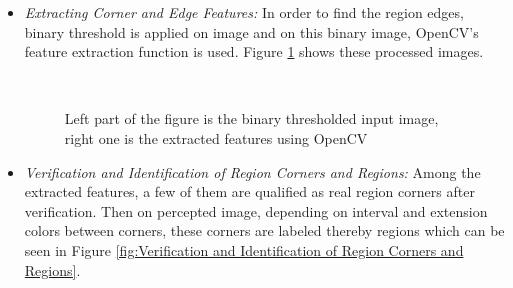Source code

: \documentclass[runningheads,a4paper]{llncs}
\begin{document}
\begin{itemize}
 \item \emph{Extracting Corner and Edge Features: } In order to find the region edges, binary threshold is applied on image and on this binary image, OpenCV's \cite{opencv} feature extraction function is used. Figure \ref{fig:Extracting Corner and Edge Features} shows these processed images.
\begin{figure}
\centering
\mbox{\quad
{}}
\caption{Left part of the figure is the binary thresholded input image, right one is the extracted features using OpenCV} \label{fig:Extracting Corner and Edge Features}
\end{figure}
 \item \emph{Verification and Identification of Region Corners and Regions: } Among the extracted features, a few of them are qualified as real region corners after verification. Then on percepted image, depending on interval and extension colors between corners, these corners are labeled thereby regions which can be seen in Figure \ref{fig:Verification and Identification of Region Corners and Regions}.
\begin{figure}
\centering
\mbox{\quad
}
\end{figure}
\end{itemize}
\end{document}
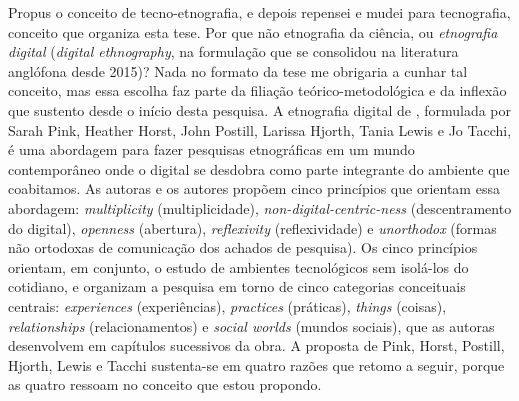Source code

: Propus o conceito de tecno-etnografia, e depois repensei e mudei para tecnografia, conceito que organiza esta tese. Por que não etnografia da ciência, ou \emph{etnografia digital} (\textit{digital ethnography}, na formulação que se consolidou na literatura anglófona desde 2015)? Nada no formato da tese me obrigaria a cunhar tal conceito, mas essa escolha faz parte da filiação teórico-metodológica e da inflexão que sustento desde o início desta pesquisa. A etnografia digital de \textcite{Pink2016DigitalEthnography}, formulada por Sarah Pink, Heather Horst, John Postill, Larissa Hjorth, Tania Lewis e Jo Tacchi, é uma abordagem para fazer pesquisas etnográficas em um mundo contemporâneo onde o digital se desdobra como parte integrante do ambiente que coabitamos. As autoras e os autores propõem cinco princípios que orientam essa abordagem: \emph{multiplicity} (multiplicidade), \emph{non-digital-centric-ness} (descentramento do digital), \emph{openness} (abertura), \emph{reflexivity} (reflexividade) e \emph{unorthodox} (formas não ortodoxas de comunicação dos achados de pesquisa). Os cinco princípios orientam, em conjunto, o estudo de ambientes tecnológicos sem isolá-los do cotidiano, e organizam a pesquisa em torno de cinco categorias conceituais centrais: \emph{experiences} (experiências), \emph{practices} (práticas), \emph{things} (coisas), \emph{relationships} (relacionamentos) e \emph{social worlds} (mundos sociais), que as autoras desenvolvem em capítulos sucessivos da obra. A proposta de Pink, Horst, Postill, Hjorth, Lewis e Tacchi sustenta-se em quatro razões que retomo a seguir, porque as quatro ressoam no conceito que estou propondo.

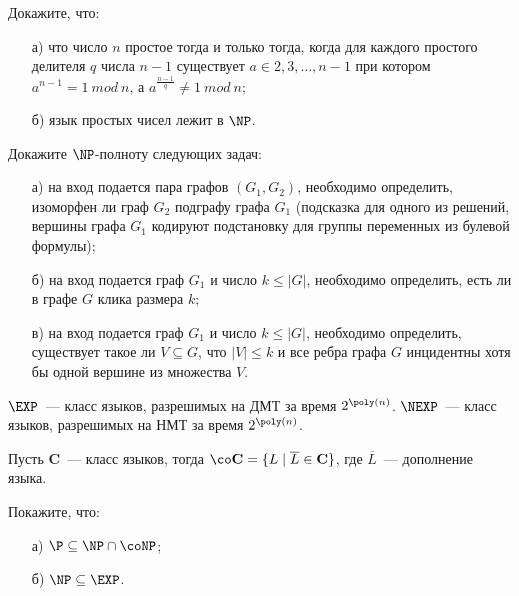 
\begin{task}
    Докажите, что:
   	\begin{enumerate}[topsep = 0pt, itemsep = -1ex]
        \item [а)] что число $n$ простое тогда и только тогда, когда для каждого простого делителя $q$ числа $n - 1$ существует $a
            \in {2, 3, \dots, n - 1}$ при котором $a^{n - 1} = 1~mod~n$, а $a^{\frac{n - 1}{q}} \ne 1~mod~n$;
        \item [б)] язык простых чисел лежит в $\NP$.
	\end{enumerate}
\end{task}


\begin{task}
    Докажите $\NP$-полноту следующих задач:
    \begin{enumerate}[topsep = 0pt, itemsep = -1ex]
        \item [а)] на вход подается пара графов $(G_1, G_2)$, необходимо определить, изоморфен ли граф $G_2$ подграфу графа $G_1$
            (подсказка для одного из решений, вершины графа $G_1$ кодируют подстановку для группы переменных из булевой формулы);
        \item [б)] на вход подается граф $G_1$ и число $k \le |G|$, необходимо определить, есть ли в графе $G$ клика размера $k$;
        \item [в)] на вход подается граф $G_1$ и число $k \le |G|$, необходимо определить, существует такое ли $V \subseteq G$,
            что $|V| \le k$ и все ребра графа $G$ инцидентны хотя бы одной вершине из множества $V$.
	\end{enumerate}
\end{task}

\vspace{0.5cm}

$\EXP$~--- класс языков, разрешимых на ДМТ за время $2^{\poly(n)}$. $\NEXP$~--- класс языков, разрешимых на НМТ за время
$2^{\poly(n)}$.

Пусть $\mathbf{C}$~--- класс языков, тогда ${\co}\mathbf{C} = \{L \mid \overline{L} \in \mathbf{C}\}$, где $\overline{L}$~---
дополнение языка.

\begin{task}
    Покажите, что:
    \begin{enumerate}[topsep = 0pt, itemsep = -1ex]
        \item [а)] $\P \subseteq \NP \cap \coNP$;
        \item [б)] $\NP \subseteq \EXP$.
	\end{enumerate}
\end{task}

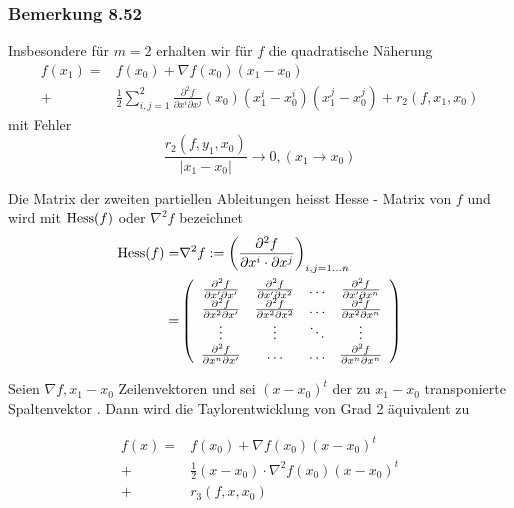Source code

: \subsubsection*{Bemerkung 8.52}
Insbesondere für $m=2$ erhalten wir für $f$ die quadratische Näherung
\begin{align*}
f\left( {{x_1}} \right) = & f\left( {{x_0}} \right) + \nabla f\left( {{x_0}} \right)\left( {{x_1} - {x_0}} \right)\\
 + &\frac{1}{2}\sum\limits_{i,j = 1}^2 {\frac{{{\partial ^2}f}}{{\partial {x^i}\partial {x^j}}}\left( {{x_0}} \right)\left( {x_1^i - x_0^i} \right)} \left( {x_1^j - x_0^j} \right) + {r_2}\left( {f,{x_1},{x_0}} \right)
\end{align*}
mit Fehler
\[\frac{r_2\left( f,y_1,x_0\right)}{\left| x_1-x_0\right|}\to 0, \left( x_1\to x_0\right)\]

\begin{definition}{8.53}
Die Matrix der zweiten partiellen Ableitungen heisst Hesse - Matrix von $f$ und wird mit $\operatorname{Hess}(f)$ oder $\nabla^2 f$ bezeichnet
\begin{align*}
\Hess(f)= & \nabla^2 f:=\left( \frac{\partial^2 f}{\partial x^i\cdot\partial x^j}\right)_{i,j=1\dots n}\\
 = & \left( {\begin{array}{*{20}{c}}
{\frac{{{\partial ^2}f}}{{\partial x'\partial x'}}}&{\frac{{{\partial ^2}f}}{{\partial x'\partial {x^2}}}}& \ldots &{\frac{{{\partial ^2}f}}{{\partial x'\partial {x^n}}}}\\
{\frac{{{\partial ^2}f}}{{\partial {x^2}\partial x'}}}&{\frac{{{\partial ^2}f}}{{\partial {x^2}\partial {x^2}}}}& \ldots &{\frac{{{\partial ^2}f}}{{\partial {x^2}\partial {x^n}}}}\\
 \vdots & \vdots & \ddots & \vdots \\
{\frac{{{\partial ^2}f}}{{\partial {x^n}\partial x'}}}& \ldots & \ldots &{\frac{{{\partial ^2}f}}{{\partial {x^n}\partial {x^n}}}}
\end{array}} \right)
\end{align*}
\end{definition}
Seien $\nabla f,x_1-x_0$ Zeilenvektoren und sei $\left( x-x_0\right)^t$ der zu $x_1-x_0$ transponierte Spaltenvektor . Dann wird die Taylorentwicklung von Grad 2 äquivalent zu

\begin{align*}
f(x) = & f\left( x_0\right) + \nabla f\left( x_0\right) \left( x-x_0\right)^t\\
+ & \frac{1}{2}\left( x-x_0\right)\cdot\nabla^2 f\left( x_0\right)\left( x-x_0\right)^t\\
+ & r_3\left( f,x,x_0\right)
\end{align*}

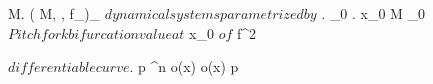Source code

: \documentclass[../Main/main]{subfiles}
\begin{document}
{	
	{
		{
			\Lambda \subset M.
			( M, \N, f_\lambda )_{\lambda \in \Lambda} $ dynamical systems parametrized by $ \Lambda.
			\lambda_0 \in \Lambda.
			x_0 \in M
		}
		{
			\lambda_0 $ Pitchfork bifurcation value at $ x_0 $ of $ f^2
		}
	}


	{
		{
			\gamma $ differentiable curve $.
			p \in \R^n
		}
		{
			{
				o(x) \subset \gamma*
			}
		}
		{
			{
				o(x) \convergesto p
			}
		}
	}

}
\end{document}
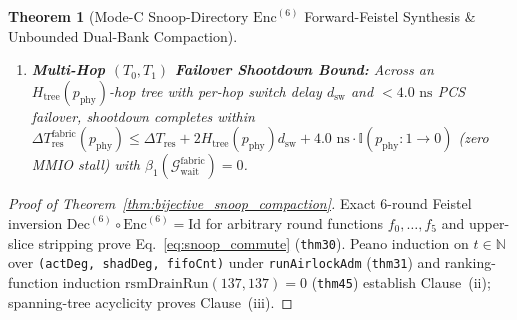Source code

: \documentclass[11pt,letterpaper]{article}
\theoremstyle{spectralthm}
\newtheorem{theorem}{Theorem}[section]
\begin{document}
\begin{theorem}[Mode-C Snoop-Directory $\mathrm{Enc}^{(6)}$ Forward-Feistel Synthesis \& Unbounded Dual-Bank Compaction]
\begin{enumerate}
  \item[(iii)] \textbf{Multi-Hop $(T_0, T_1)$ Failover Shootdown Bound:} Across an $H_{\mathrm{tree}}(p_{\mathrm{phy}})$-hop tree with per-hop switch delay $d_{\mathrm{sw}}$ and $<4.0\text{~ns}$ PCS failover, shootdown completes within $\Delta T_{\mathrm{res}}^{\mathrm{fabric}}(p_{\mathrm{phy}}) \le \Delta T_{\mathrm{res}} + 2 H_{\mathrm{tree}}(p_{\mathrm{phy}}) d_{\mathrm{sw}} + 4.0\text{~ns}\cdot\mathbb{I}(p_{\mathrm{phy}}:1\to 0)$ (zero MMIO stall) with $\beta_1(\mathcal{G}_{\mathrm{wait}}^{\mathrm{fabric}}) = 0$.
\end{enumerate}
\end{theorem}
\begin{proof}[Proof of Theorem~\ref{thm:bijective_snoop_compaction}]
Exact 6-round Feistel inversion $\mathrm{Dec}^{(6)} \circ \mathrm{Enc}^{(6)} = \mathrm{Id}$ for arbitrary round functions $f_0,\ldots,f_5$ and upper-slice stripping prove Eq.~\eqref{eq:snoop_commute} (\texttt{thm30}). Peano induction on $t \in \mathbb{N}$ over \texttt{(actDeg, shadDeg, fifoCnt)} under \texttt{runAirlockAdm} (\texttt{thm31}) and ranking-function induction $\mathrm{rsmDrainRun}(137,137) = 0$ (\texttt{thm45}) establish Clause~(ii); spanning-tree acyclicity proves Clause~(iii).
\end{proof}
\end{document}
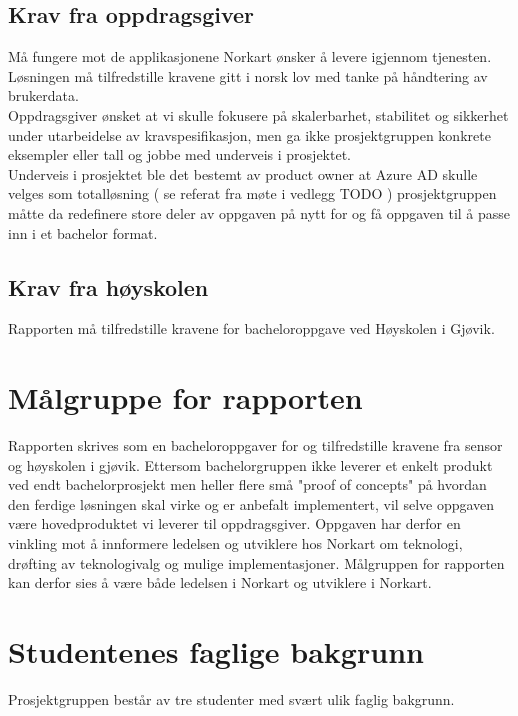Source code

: \subsection{Krav fra oppdragsgiver}
\label{subsec:problemstilling_kravTilOppgaven_Oppdragsgiver}
Må fungere mot de applikasjonene Norkart ønsker å levere igjennom tjenesten. 
\\
Løsningen må tilfredstille kravene gitt i norsk lov med tanke på håndtering av brukerdata. 
\\
Oppdragsgiver ønsket at vi skulle fokusere på skalerbarhet, stabilitet og sikkerhet under utarbeidelse av kravspesifikasjon, men ga ikke prosjektgruppen konkrete eksempler eller tall og jobbe med underveis i prosjektet. 
\\
Underveis i prosjektet ble det bestemt av product owner at Azure AD skulle velges som totalløsning ( se referat fra møte i vedlegg {\color{red}TODO} ) prosjektgruppen måtte da redefinere store deler av oppgaven på nytt for og få oppgaven til å passe inn i et bachelor format.

\subsection{Krav fra høyskolen}
\label{subsec:problemstilling_kravTilOppgaven_Hoyskolen}
Rapporten må tilfredstille kravene for bacheloroppgave ved Høyskolen i Gjøvik. 

\section{Målgruppe for rapporten}
\label{sec:problemstilling_målgruppeForRapporten}
Rapporten skrives som en bacheloroppgaver for og tilfredstille kravene fra sensor og høyskolen i gjøvik. Ettersom bachelorgruppen ikke leverer et enkelt produkt ved endt bachelorprosjekt men heller flere små "proof of concepts" på hvordan den ferdige løsningen skal virke og er anbefalt implementert, vil selve oppgaven være hovedproduktet vi leverer til oppdragsgiver. Oppgaven har derfor en vinkling mot å innformere ledelsen og utviklere hos Norkart om teknologi, drøfting av teknologivalg og mulige implementasjoner. Målgruppen for rapporten kan derfor sies å være både ledelsen i Norkart og utviklere i Norkart. 

\section{Studentenes faglige bakgrunn}
\label{sec:problemstilling_studentenesFagligeBakgrunn}
Prosjektgruppen består av tre studenter med svært ulik faglig bakgrunn. 

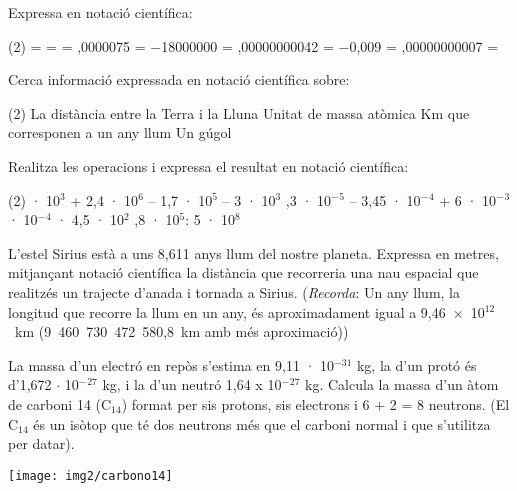 \begin{mylist}

\exer \spen Expressa en notació científica:
\begin{tasks}(2)
 =     =  
 =    ,0000075 =
\task  $-$18000000 =     ,00000000042 =
\task  $-$0,009 =    ,00000000007 =
\end{tasks}

\exer  \simbolsearch Cerca informació expressada en notació científica sobre:
\begin{tasks}(2)
\task  La distància entre la Terra i la Lluna  \task  Unitat de massa atòmica
\task  Km que corresponen a un any llum  \task  Un gúgol   
\end{tasks}


\exer[1]  Realitza les operacions i expressa el resultat en notació científica:
\begin{tasks}(2)
 · 10${}^{3}$ + 2,4 · 10${}^{6}$ -- 1,7 · 10${}^{5}$ -- 3 · 10${}^{3}$ ,3 · 10${}^{-}$${}^{5}$ -- 3,45 · 10${}^{-}$${}^{4}$ + 6 · 10${}^{-}$${}^{3}$
 · 10${}^{-}$${}^{4}$ · 4,5 · 10${}^{2 }$   ,8 · 10${}^{5}$: 5 · 10${}^{8}$
\end{tasks}


\exer[1]  L'estel Sirius està a uns 8,611 anys llum del nostre planeta. Expressa en metres, mitjançant notació científica la distància que recorreria una nau espacial que realitzés un trajecte d'anada i tornada a Sirius. (\textit{Recorda}: Un any llum, la longitud que recorre la llum en un any, és aproximadament igual a  9,46~$\times$~10${}^{12}$~km (9~460~730~472~580,8~km amb més aproximació))

 

\vspace{-2cm}
\exer[1]  \begin{minipage}[t]{0.7\textwidth}  La massa d'un electró en repòs s'estima en 9,11 · 10${}^{-31}$ kg, la d'un protó és d'1,672 $\cdot$ 10${}^{-}$${}^{27}$ kg, i la d'un neutró 1,64 x 10${}^{-}$${}^{27}$ kg. Calcula la massa d'un àtom de carboni 14 (C${}_{14}$) format per sis protons, sis electrons i 6 + 2 = 8 neutrons. (El C${}_{14}$ és un isòtop que té dos neutrons més que el carboni normal i que s'utilitza per datar).
\end{minipage}
\begin{minipage}{0.3\textwidth}
\centering
\vspace{2cm}
\texttt{[image: img2/carbono14]}
\end{minipage}


\end{mylist}

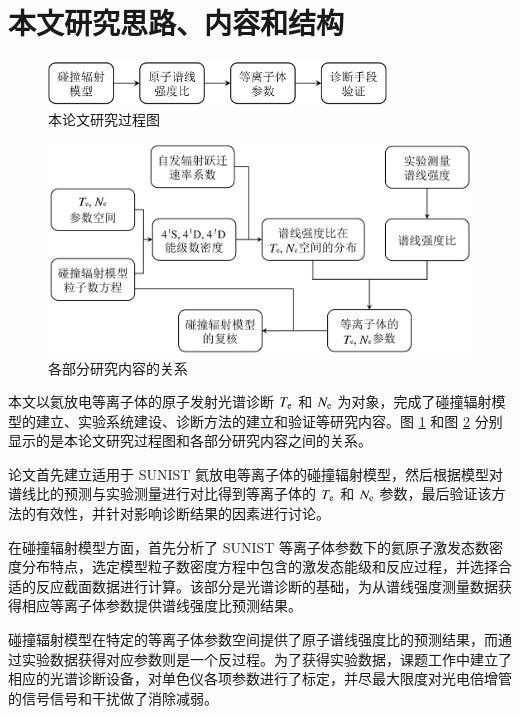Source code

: \section{本文研究思路、内容和结构}

\begin{figure}%
  \centering
  \includegraphics[width=0.8\textwidth]{research-progress.pdf}
  \caption{本论文研究过程图}
  \label{fig:chap01:research-progress}
\end{figure}

\begin{figure}%
  \centering
  \includegraphics[width=\textwidth]{lineratio-method-rellevelabun.pdf}
  \caption{各部分研究内容的关系}
  \label{fig:chap01:research-relationship}
\end{figure}

本文以氦放电等离子体的原子发射光谱诊断 $T_{\rm e}$ 和 $N_{\rm e}$ 为对象，完成了碰撞辐射模型的建立、实验系统建设、诊断方法的建立和验证等研究内容。图 \ref{fig:chap01:research-progress} 和图 \ref{fig:chap01:research-relationship} 分别显示的是本论文研究过程图和各部分研究内容之间的关系。

论文首先建立适用于 SUNIST 氦放电等离子体的碰撞辐射模型，然后根据模型对谱线比的预测与实验测量进行对比得到等离子体的 $T_{\rm e}$ 和 $N_{\rm e}$ 参数，最后验证该方法的有效性，并针对影响诊断结果的因素进行讨论。

在碰撞辐射模型方面，首先分析了 SUNIST 等离子体参数下的氦原子激发态数密度分布特点，选定模型粒子数密度方程中包含的激发态能级和反应过程，并选择合适的反应截面数据进行计算。该部分是光谱诊断的基础，为从谱线强度测量数据获得相应等离子体参数提供谱线强度比预测结果。

碰撞辐射模型在特定的等离子体参数空间提供了原子谱线强度比的预测结果，而通过实验数据获得对应参数则是一个反过程。为了获得实验数据，课题工作中建立了相应的光谱诊断设备，对单色仪各项参数进行了标定，并尽最大限度对光电倍增管的信号信号和干扰做了消除减弱。%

·····

_What is needed_. A single number is needed: the count of lines in the records that contain "gamma".

_Solution to the problem_. 2